Start of Material shown
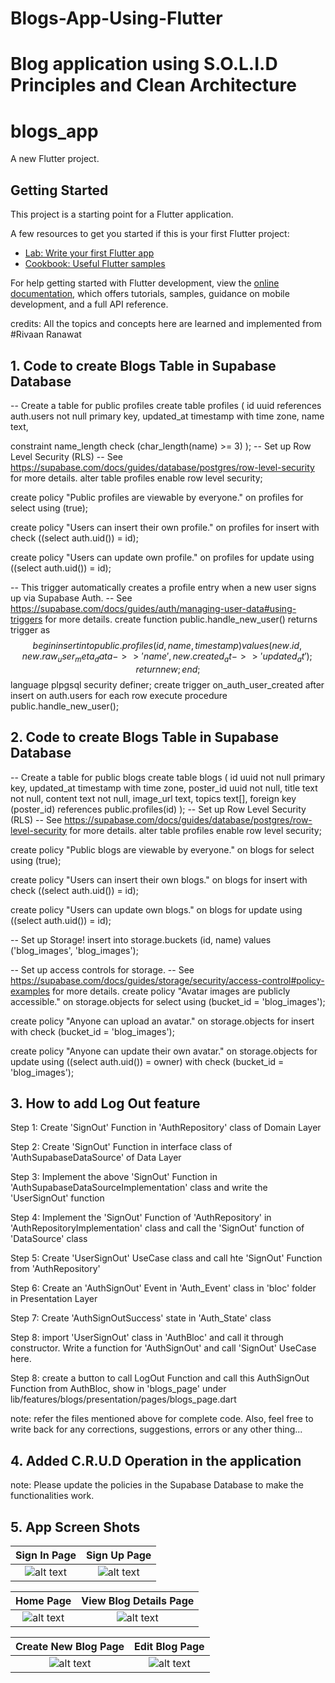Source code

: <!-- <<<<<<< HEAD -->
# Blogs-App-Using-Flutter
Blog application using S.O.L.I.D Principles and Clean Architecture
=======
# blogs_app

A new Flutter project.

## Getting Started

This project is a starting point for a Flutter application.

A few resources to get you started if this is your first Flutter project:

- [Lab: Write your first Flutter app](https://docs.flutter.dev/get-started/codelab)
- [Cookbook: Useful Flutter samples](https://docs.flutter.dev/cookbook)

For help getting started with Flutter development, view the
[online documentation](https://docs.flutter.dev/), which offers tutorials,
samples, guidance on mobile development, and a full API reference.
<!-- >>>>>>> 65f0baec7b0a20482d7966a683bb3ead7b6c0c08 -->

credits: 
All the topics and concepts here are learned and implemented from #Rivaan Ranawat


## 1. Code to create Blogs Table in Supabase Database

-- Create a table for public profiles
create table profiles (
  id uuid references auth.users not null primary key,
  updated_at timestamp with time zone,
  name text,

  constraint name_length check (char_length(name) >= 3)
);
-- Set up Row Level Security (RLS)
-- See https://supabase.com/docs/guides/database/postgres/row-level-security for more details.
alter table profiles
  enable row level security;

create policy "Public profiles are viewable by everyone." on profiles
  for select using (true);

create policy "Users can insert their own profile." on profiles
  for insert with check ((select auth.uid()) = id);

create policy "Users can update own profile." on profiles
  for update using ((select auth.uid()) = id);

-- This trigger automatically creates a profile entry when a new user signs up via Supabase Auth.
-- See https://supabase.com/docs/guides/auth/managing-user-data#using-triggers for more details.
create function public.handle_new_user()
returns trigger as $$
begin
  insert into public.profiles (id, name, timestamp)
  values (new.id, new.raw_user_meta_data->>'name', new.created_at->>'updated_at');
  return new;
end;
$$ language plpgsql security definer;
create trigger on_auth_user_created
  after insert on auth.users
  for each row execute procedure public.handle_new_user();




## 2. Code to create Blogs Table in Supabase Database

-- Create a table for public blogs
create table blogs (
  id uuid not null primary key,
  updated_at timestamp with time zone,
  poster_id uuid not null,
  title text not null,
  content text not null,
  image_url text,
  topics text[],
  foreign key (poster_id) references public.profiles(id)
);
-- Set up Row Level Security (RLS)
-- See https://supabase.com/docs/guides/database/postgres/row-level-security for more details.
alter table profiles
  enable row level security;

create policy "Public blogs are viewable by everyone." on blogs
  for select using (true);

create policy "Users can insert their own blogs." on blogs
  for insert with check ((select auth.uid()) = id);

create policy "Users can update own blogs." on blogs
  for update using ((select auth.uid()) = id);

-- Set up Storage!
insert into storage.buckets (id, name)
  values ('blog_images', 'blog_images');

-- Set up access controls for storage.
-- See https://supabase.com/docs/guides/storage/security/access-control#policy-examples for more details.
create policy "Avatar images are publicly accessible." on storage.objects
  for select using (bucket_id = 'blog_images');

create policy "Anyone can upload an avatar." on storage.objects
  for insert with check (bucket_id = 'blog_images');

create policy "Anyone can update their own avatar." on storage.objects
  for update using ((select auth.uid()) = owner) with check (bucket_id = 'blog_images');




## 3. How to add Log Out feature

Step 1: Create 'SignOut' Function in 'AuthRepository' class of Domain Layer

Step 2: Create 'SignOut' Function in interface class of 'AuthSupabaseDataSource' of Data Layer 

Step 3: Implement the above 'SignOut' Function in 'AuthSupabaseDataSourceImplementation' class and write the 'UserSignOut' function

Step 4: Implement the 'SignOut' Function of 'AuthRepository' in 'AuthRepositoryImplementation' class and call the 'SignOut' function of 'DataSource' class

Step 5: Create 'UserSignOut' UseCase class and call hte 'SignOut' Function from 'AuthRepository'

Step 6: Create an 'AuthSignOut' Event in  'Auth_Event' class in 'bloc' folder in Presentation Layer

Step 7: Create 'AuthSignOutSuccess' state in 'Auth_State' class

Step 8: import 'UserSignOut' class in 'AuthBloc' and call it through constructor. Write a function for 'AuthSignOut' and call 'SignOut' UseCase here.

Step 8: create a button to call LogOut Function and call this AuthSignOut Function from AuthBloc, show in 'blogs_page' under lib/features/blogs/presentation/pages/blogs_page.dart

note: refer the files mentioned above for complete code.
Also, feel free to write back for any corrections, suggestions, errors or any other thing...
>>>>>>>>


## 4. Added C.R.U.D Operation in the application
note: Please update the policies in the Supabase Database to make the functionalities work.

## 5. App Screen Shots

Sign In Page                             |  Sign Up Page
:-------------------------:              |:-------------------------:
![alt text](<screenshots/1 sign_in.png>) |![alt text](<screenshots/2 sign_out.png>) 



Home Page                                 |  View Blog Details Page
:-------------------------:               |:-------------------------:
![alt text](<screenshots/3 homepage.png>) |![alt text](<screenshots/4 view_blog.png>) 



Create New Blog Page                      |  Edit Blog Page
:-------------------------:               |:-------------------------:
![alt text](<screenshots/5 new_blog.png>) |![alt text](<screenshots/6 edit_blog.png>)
End of Material shown
• **Exercise details**: All lines above from the one with "# blogs_app" to the one with "For help getting", inclusive, should be copied exactly, and no other lines.

• **Exercise solution**:
# blogs_app

A new Flutter project.

## Getting Started

This project is a starting point for a Flutter application.

A few resources to get you started if this is your first Flutter project:

- [Lab: Write your first Flutter app](https://docs.flutter.dev/get-started/codelab)
- [Cookbook: Useful Flutter samples](https://docs.flutter.dev/cookbook)

For help getting started with Flutter development, view the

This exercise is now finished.